▶ **DATA EXCERPTS**:

====================

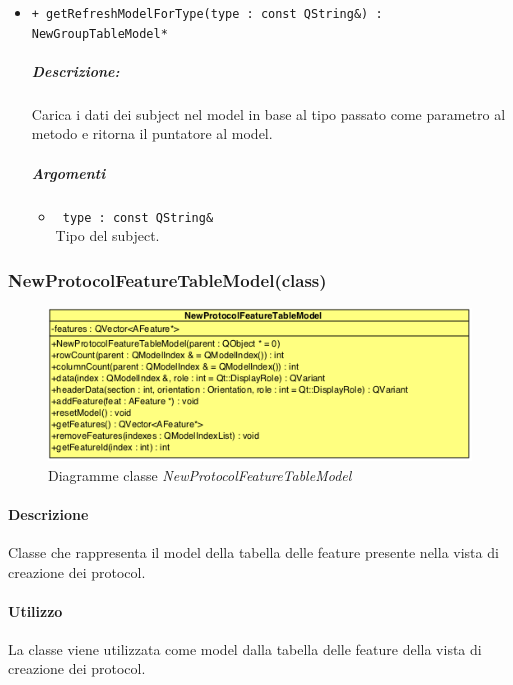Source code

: {\begin{itemize}
	\item \color{blue}\verb!+ getRefreshModelForType(type : const QString&) : NewGroupTableModel*!\\
		\color{black}
		\subparagraph{Descrizione:} Carica i dati dei subject\g{} nel model in base al tipo passato come parametro al metodo e ritorna il puntatore al model.\\
		\subparagraph{Argomenti}
			\begin{itemize}				
				\item \color{RoyalPurple}\verb! type : const QString&!\\
				\color{black} Tipo del subject\g{}.
			\end{itemize}
\end{itemize}
\pagebreak


\subsubsection{NewProtocolFeatureTableModel(class)}
\label{NewProtocolFeatureTableModel}
\begin{figure}[!h]
	\centering
	\includegraphics[width=0.6\linewidth]{./Content/Immagini/QtModel/NewProtocolFeatureTableModel.png}
	\caption{Diagramme classe \textsl{NewProtocolFeatureTableModel}}
	\label{comp_NewProtocolFeatureTableModel}
\end{figure}

\paragraph{Descrizione\\} 
Classe che rappresenta il model della tabella delle feature\g{} presente nella vista di creazione dei protocol\g{}.

\paragraph{Utilizzo\\}
La classe viene utilizzata come model dalla tabella delle feature\g{} della vista di creazione dei protocol\g{}.

}
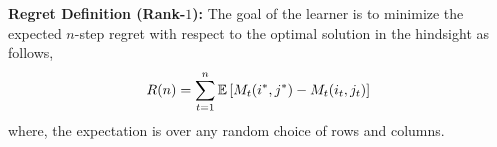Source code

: \textbf{Regret Definition (Rank-$1$):} The goal of the learner is to minimize the expected $n$-step regret with respect to the optimal solution in the hindsight as follows,
\begin{align}
  R(n) =
  \sum_{t = 1}^n \mathbb{E}\left[M_t(i^\ast, j^\ast) - M_t(i_t,j_t)\right]\,
  \label{eq:regret}
\end{align}
where, the expectation is over any random choice of rows and columns. 








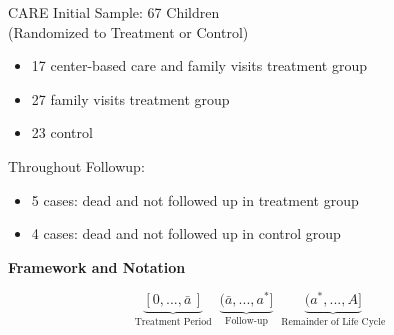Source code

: \documentclass[static]{JJH-Beamer}
\begin{document}
\begin{frame}

\begin{center}
CARE Initial Sample: 67 Children \\(Randomized to Treatment or Control)
\end{center}

\begin{itemize}
\item 17 center-based care and family visits treatment group
\item 27 family visits treatment group
\item 23 control
\end{itemize}

\begin{center}
Throughout Followup:
\end{center}

\begin{itemize}
\item 5 cases: dead and not followed up in treatment group
\item 4 cases: dead and not followed up in control group
\end{itemize}

\end{frame}

\begin{frame}

\begin{center}
\textbf{Framework and Notation}
\end{center}

\end{frame}

\begin{frame}

\begin{equation*}
\underbrace{[0,...,\bar{a}\,]}_{\text{Treatment Period}} \;\; \underbrace{(\bar{a},...,a^{\ast}]}_{\text{Follow-up}} \;\; \underbrace{(a^{\ast},...,A]}_{\text{Remainder of Life Cycle}}
\end{equation*}

\end{frame}

\end{document}
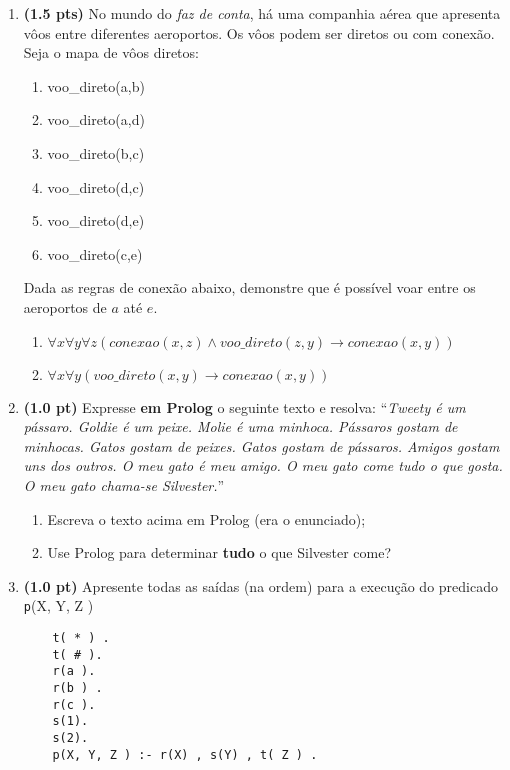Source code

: \documentclass[11pt, a4paper,final]{article}
\begin{document}
\begin{enumerate}
\item {\bf (1.5 pts)} No mundo do {\em faz de conta}, há uma
companhia aérea que apresenta vôos entre diferentes
aeroportos. Os vôos podem ser diretos ou com conexão.
Seja o mapa de vôos diretos:
\begin{enumerate}
\setlength{\itemsep}{-2pt}
    \item voo\_direto(a,b)
    \item voo\_direto(a,d)
    \item voo\_direto(b,c)
    \item voo\_direto(d,c)
    \item voo\_direto(d,e)
    \item voo\_direto(c,e)
\end{enumerate}
Dada as regras de conexão abaixo, demonstre que é possível
voar entre os aeroportos de $a$ até $e$.
\begin{enumerate}
\setlength{\itemsep}{-2pt}
  \item  $\forall x \forall y \forall z ( conexao(x,z) \wedge voo\_direto(z,y) \rightarrow  conexao(x,y) )$
\item $\forall x \forall y (voo\_direto(x,y)  \rightarrow  conexao(x,y) )$
\end{enumerate}


\item {\bf (1.0 pt)} Expresse {\bf em Prolog} o seguinte texto e resolva: 
``\textit{Tweety é um pássaro. Goldie é um peixe. Molie é uma minhoca. Pássaros gostam de minhocas. Gatos gostam de peixes. Gatos gostam de pássaros. Amigos gostam uns dos outros. O meu gato é meu amigo. O meu gato come tudo o que gosta. O meu gato chama-se Silvester.}''

\begin{enumerate}
  \item Escreva o texto acima em Prolog (era o enunciado);
  \item Use Prolog para determinar {\bf tudo} o que Silvester come?
\end{enumerate}

\item {\bf (1.0 pt)} Apresente todas as saídas (na ordem) para a execução do predicado {\texttt p(X, Y, Z )}

\begin{verbatim}
	t( * ) .
	t( # ).
	r(a ).
	r(b ) .
	r(c ).
	s(1).
	s(2).
	p(X, Y, Z ) :- r(X) , s(Y) , t( Z ) .
\end{verbatim}



\end{enumerate}
\end{document}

====================

▶ **WORK TO COMPLETE**:
Line by line, write out the material exactly, leaving the images out.

▶ **COMPLETED EXERCISE**:
Source code

: {\begin{itemize}
	\item \color{blue}\verb!+ getRefreshModelForType(type : const QString&) : NewGroupTableModel*!\\
		\color{black}
		\subparagraph{Descrizione:} Carica i dati dei subject\g{} nel model in base al tipo passato come parametro al metodo e ritorna il puntatore al model.\\
		\subparagraph{Argomenti}
			\begin{itemize}				
				\item \color{RoyalPurple}\verb! type : const QString&!\\
				\color{black} Tipo del subject\g{}.
			\end{itemize}
\end{itemize}
\pagebreak


\subsubsection{NewProtocolFeatureTableModel(class)}
\label{NewProtocolFeatureTableModel}
\begin{figure}[!h]
	\centering
	\includegraphics[width=0.6\linewidth]{./Content/Immagini/QtModel/NewProtocolFeatureTableModel.png}
	\caption{Diagramme classe \textsl{NewProtocolFeatureTableModel}}
	\label{comp_NewProtocolFeatureTableModel}
\end{figure}

\paragraph{Descrizione\\} 
Classe che rappresenta il model della tabella delle feature\g{} presente nella vista di creazione dei protocol\g{}.

\paragraph{Utilizzo\\}
La classe viene utilizzata come model dalla tabella delle feature\g{} della vista di creazione dei protocol\g{}.

}
Source code

: \textbf{Regret Definition (Rank-$1$):} The goal of the learner is to minimize the expected $n$-step regret with respect to the optimal solution in the hindsight as follows,
\begin{align}
  R(n) =
  \sum_{t = 1}^n \mathbb{E}\left[M_t(i^\ast, j^\ast) - M_t(i_t,j_t)\right]\,
  \label{eq:regret}
\end{align}
where, the expectation is over any random choice of rows and columns. 








Source code

: \documentclass[static]{JJH-Beamer}
\begin{document}
\begin{frame}

\begin{center}
CARE Initial Sample: 67 Children \\(Randomized to Treatment or Control)
\end{center}

\begin{itemize}
\item 17 center-based care and family visits treatment group
\item 27 family visits treatment group
\item 23 control
\end{itemize}

\begin{center}
Throughout Followup:
\end{center}

\begin{itemize}
\item 5 cases: dead and not followed up in treatment group
\item 4 cases: dead and not followed up in control group
\end{itemize}

\end{frame}

\begin{frame}

\begin{center}
\textbf{Framework and Notation}
\end{center}

\end{frame}

\begin{frame}

\begin{equation*}
\underbrace{[0,...,\bar{a}\,]}_{\text{Treatment Period}} \;\; \underbrace{(\bar{a},...,a^{\ast}]}_{\text{Follow-up}} \;\; \underbrace{(a^{\ast},...,A]}_{\text{Remainder of Life Cycle}}
\end{equation*}

\end{frame}

\end{document}
Source code

: \documentclass[11pt, a4paper,final]{article}
\begin{document}
\begin{enumerate}
\item {\bf (1.5 pts)} No mundo do {\em faz de conta}, há uma
companhia aérea que apresenta vôos entre diferentes
aeroportos. Os vôos podem ser diretos ou com conexão.
Seja o mapa de vôos diretos:
\begin{enumerate}
\setlength{\itemsep}{-2pt}
    \item voo\_direto(a,b)
    \item voo\_direto(a,d)
    \item voo\_direto(b,c)
    \item voo\_direto(d,c)
    \item voo\_direto(d,e)
    \item voo\_direto(c,e)
\end{enumerate}
Dada as regras de conexão abaixo, demonstre que é possível
voar entre os aeroportos de $a$ até $e$.
\begin{enumerate}
\setlength{\itemsep}{-2pt}
  \item  $\forall x \forall y \forall z ( conexao(x,z) \wedge voo\_direto(z,y) \rightarrow  conexao(x,y) )$
\item $\forall x \forall y (voo\_direto(x,y)  \rightarrow  conexao(x,y) )$
\end{enumerate}


\item {\bf (1.0 pt)} Expresse {\bf em Prolog} o seguinte texto e resolva: 
``\textit{Tweety é um pássaro. Goldie é um peixe. Molie é uma minhoca. Pássaros gostam de minhocas. Gatos gostam de peixes. Gatos gostam de pássaros. Amigos gostam uns dos outros. O meu gato é meu amigo. O meu gato come tudo o que gosta. O meu gato chama-se Silvester.}''

\begin{enumerate}
  \item Escreva o texto acima em Prolog (era o enunciado);
  \item Use Prolog para determinar {\bf tudo} o que Silvester come?
\end{enumerate}

\item {\bf (1.0 pt)} Apresente todas as saídas (na ordem) para a execução do predicado {\texttt p(X, Y, Z )}

\begin{verbatim}
	t( * ) .
	t( # ).
	r(a ).
	r(b ) .
	r(c ).
	s(1).
	s(2).
	p(X, Y, Z ) :- r(X) , s(Y) , t( Z ) .
\end{verbatim}



\end{enumerate}
\end{document}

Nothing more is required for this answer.